- Work item -
Would you please copy each line below that includes the string "available"?

- Entries provided -
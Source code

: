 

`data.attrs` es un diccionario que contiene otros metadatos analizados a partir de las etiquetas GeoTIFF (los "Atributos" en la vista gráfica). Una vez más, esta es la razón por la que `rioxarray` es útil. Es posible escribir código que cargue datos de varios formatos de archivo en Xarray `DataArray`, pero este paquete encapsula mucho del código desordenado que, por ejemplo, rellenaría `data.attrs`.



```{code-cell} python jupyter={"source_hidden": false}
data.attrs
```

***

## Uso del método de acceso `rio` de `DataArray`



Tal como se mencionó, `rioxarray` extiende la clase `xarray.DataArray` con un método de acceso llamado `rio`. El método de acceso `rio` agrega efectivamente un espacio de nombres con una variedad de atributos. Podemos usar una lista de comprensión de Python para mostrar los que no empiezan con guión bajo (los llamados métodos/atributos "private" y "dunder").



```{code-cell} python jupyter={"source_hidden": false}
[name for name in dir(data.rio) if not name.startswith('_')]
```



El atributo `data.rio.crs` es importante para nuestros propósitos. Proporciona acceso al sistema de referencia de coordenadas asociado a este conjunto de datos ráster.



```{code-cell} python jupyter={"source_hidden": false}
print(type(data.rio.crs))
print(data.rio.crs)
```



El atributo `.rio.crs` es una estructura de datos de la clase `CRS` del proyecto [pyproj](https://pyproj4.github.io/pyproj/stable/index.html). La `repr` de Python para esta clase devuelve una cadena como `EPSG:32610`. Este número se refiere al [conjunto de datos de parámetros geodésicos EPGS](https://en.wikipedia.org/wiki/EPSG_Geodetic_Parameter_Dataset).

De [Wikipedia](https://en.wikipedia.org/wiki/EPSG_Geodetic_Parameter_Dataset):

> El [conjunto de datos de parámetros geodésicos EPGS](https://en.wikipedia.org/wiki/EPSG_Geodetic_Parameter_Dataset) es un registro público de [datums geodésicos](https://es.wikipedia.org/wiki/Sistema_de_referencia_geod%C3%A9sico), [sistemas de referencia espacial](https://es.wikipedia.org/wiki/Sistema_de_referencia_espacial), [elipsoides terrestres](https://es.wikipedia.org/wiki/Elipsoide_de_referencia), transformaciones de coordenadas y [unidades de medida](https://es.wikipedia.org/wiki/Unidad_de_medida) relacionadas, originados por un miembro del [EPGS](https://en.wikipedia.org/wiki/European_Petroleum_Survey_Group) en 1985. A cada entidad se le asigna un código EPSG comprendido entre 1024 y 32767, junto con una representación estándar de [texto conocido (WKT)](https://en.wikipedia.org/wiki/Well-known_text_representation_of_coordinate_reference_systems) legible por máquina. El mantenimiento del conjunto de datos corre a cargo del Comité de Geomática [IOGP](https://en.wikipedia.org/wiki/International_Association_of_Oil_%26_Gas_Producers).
...
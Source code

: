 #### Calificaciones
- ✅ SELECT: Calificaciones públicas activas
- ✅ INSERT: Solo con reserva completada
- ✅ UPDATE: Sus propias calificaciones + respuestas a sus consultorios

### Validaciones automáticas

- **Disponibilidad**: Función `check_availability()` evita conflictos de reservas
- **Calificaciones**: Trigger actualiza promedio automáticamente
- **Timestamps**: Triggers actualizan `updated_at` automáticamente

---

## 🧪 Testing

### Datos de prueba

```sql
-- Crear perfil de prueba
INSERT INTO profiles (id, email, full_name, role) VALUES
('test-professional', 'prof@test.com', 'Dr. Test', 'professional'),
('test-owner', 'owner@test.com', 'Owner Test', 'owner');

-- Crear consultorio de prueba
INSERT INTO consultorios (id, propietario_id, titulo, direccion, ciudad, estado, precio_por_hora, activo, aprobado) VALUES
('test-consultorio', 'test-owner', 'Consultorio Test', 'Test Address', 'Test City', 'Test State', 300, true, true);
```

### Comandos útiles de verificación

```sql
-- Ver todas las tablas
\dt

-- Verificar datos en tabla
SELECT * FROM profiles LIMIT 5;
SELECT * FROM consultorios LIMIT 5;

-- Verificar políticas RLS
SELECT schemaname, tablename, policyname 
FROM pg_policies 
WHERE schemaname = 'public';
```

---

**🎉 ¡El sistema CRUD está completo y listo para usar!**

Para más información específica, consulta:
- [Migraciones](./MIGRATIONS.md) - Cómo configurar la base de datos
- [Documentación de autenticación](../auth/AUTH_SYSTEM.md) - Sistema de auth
==
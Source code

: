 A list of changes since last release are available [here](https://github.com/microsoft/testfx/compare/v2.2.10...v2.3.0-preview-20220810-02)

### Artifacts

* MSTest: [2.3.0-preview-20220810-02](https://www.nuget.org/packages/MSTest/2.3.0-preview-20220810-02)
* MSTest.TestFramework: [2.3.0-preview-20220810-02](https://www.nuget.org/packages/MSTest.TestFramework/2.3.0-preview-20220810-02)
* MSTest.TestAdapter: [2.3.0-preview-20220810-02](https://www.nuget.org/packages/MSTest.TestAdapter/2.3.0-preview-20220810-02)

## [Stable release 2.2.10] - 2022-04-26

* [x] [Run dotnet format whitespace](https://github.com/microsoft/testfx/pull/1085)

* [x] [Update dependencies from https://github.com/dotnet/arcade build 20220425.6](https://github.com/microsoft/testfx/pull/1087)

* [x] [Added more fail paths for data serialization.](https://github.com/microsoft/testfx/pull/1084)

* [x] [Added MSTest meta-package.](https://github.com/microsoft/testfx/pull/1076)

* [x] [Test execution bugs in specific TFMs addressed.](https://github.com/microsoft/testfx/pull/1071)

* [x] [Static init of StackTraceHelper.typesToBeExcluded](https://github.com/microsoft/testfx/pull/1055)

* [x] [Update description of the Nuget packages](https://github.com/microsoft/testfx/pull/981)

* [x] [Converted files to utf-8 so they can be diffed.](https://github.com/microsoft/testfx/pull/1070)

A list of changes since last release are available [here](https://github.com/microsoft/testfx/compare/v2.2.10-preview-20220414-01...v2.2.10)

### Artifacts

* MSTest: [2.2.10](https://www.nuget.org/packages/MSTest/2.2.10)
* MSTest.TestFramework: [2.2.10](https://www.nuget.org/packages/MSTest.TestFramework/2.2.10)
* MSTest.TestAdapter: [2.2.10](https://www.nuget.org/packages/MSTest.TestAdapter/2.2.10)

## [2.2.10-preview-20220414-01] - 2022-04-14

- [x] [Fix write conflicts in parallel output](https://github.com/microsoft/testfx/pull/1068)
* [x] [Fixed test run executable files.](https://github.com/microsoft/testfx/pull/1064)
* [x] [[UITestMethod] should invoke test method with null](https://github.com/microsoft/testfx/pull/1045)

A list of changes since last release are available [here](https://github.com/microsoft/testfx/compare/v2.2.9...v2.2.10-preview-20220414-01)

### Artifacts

- Solved problem -
: A list of changes since last release are available [here](https://github.com/microsoft/testfx/compare/v2.2.10...v2.3.0-preview-20220810-02)
A list of changes since last release are available [here](https://github.com/microsoft/testfx/compare/v2.2.10-preview-20220414-01...v2.2.10)
A list of changes since last release are available [here](https://github.com/microsoft/testfx/compare/v2.2.9...v2.2.10-preview-20220414-01)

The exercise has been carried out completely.